ACTIVITY: For the entries below, print exactly the lines between the line holding "## Loose Threads" and the line holding "- Generally civilizations", inclusive, and nothing else.

:::::

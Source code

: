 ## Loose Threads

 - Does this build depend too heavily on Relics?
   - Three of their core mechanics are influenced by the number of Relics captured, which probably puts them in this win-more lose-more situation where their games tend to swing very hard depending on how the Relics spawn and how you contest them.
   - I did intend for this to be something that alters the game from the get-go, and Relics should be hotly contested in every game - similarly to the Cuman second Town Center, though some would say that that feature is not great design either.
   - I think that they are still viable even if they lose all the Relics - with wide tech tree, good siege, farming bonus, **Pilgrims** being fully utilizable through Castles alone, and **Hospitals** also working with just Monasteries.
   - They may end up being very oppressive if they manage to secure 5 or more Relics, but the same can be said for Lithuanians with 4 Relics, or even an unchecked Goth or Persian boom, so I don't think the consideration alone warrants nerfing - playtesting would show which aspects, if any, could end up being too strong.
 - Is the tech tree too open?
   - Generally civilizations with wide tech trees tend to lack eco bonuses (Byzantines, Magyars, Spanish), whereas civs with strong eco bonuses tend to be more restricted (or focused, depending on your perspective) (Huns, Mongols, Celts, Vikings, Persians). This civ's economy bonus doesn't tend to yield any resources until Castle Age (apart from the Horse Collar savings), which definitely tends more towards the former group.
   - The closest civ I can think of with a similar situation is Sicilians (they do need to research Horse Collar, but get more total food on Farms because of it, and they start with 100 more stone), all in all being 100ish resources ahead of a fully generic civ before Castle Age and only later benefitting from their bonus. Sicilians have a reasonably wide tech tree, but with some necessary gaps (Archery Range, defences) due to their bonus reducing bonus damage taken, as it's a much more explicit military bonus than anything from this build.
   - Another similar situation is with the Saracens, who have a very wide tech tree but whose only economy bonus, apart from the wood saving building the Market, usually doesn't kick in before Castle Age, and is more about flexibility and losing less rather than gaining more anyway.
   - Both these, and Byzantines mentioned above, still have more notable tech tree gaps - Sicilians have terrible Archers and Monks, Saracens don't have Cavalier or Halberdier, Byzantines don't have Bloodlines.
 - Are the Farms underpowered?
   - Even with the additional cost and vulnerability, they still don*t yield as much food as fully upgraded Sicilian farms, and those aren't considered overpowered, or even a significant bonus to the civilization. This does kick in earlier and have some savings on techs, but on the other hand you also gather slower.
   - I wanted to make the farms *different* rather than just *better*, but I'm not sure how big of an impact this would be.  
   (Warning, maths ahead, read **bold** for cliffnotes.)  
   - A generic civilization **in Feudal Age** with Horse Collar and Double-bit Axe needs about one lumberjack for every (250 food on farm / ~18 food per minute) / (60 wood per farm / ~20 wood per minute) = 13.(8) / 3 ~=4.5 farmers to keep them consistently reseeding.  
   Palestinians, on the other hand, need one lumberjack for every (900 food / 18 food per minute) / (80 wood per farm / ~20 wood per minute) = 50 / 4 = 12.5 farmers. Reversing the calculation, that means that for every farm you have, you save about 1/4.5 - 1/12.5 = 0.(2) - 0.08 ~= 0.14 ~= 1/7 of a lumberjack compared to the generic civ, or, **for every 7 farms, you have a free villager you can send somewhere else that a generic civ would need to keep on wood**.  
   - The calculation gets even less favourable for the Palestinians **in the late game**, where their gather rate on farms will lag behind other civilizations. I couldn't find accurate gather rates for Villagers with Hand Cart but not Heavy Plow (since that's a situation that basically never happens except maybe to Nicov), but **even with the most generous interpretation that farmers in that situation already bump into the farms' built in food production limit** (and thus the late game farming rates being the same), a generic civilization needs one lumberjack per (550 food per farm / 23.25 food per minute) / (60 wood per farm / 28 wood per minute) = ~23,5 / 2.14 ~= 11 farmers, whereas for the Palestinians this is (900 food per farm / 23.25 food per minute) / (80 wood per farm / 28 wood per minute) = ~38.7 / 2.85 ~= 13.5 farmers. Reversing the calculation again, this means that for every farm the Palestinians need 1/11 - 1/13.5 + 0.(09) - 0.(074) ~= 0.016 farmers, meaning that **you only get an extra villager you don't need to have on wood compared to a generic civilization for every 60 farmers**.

:::::

EXPECTED ANSWER:
: ## Loose Threads

 - Does this build depend too heavily on Relics?
   - Three of their core mechanics are influenced by the number of Relics captured, which probably puts them in this win-more lose-more situation where their games tend to swing very hard depending on how the Relics spawn and how you contest them.
   - I did intend for this to be something that alters the game from the get-go, and Relics should be hotly contested in every game - similarly to the Cuman second Town Center, though some would say that that feature is not great design either.
   - I think that they are still viable even if they lose all the Relics - with wide tech tree, good siege, farming bonus, **Pilgrims** being fully utilizable through Castles alone, and **Hospitals** also working with just Monasteries.
   - They may end up being very oppressive if they manage to secure 5 or more Relics, but the same can be said for Lithuanians with 4 Relics, or even an unchecked Goth or Persian boom, so I don't think the consideration alone warrants nerfing - playtesting would show which aspects, if any, could end up being too strong.
 - Is the tech tree too open?
   - Generally civilizations with wide tech trees tend to lack eco bonuses (Byzantines, Magyars, Spanish), whereas civs with strong eco bonuses tend to be more restricted (or focused, depending on your perspective) (Huns, Mongols, Celts, Vikings, Persians). This civ's economy bonus doesn't tend to yield any resources until Castle Age (apart from the Horse Collar savings), which definitely tends more towards the former group.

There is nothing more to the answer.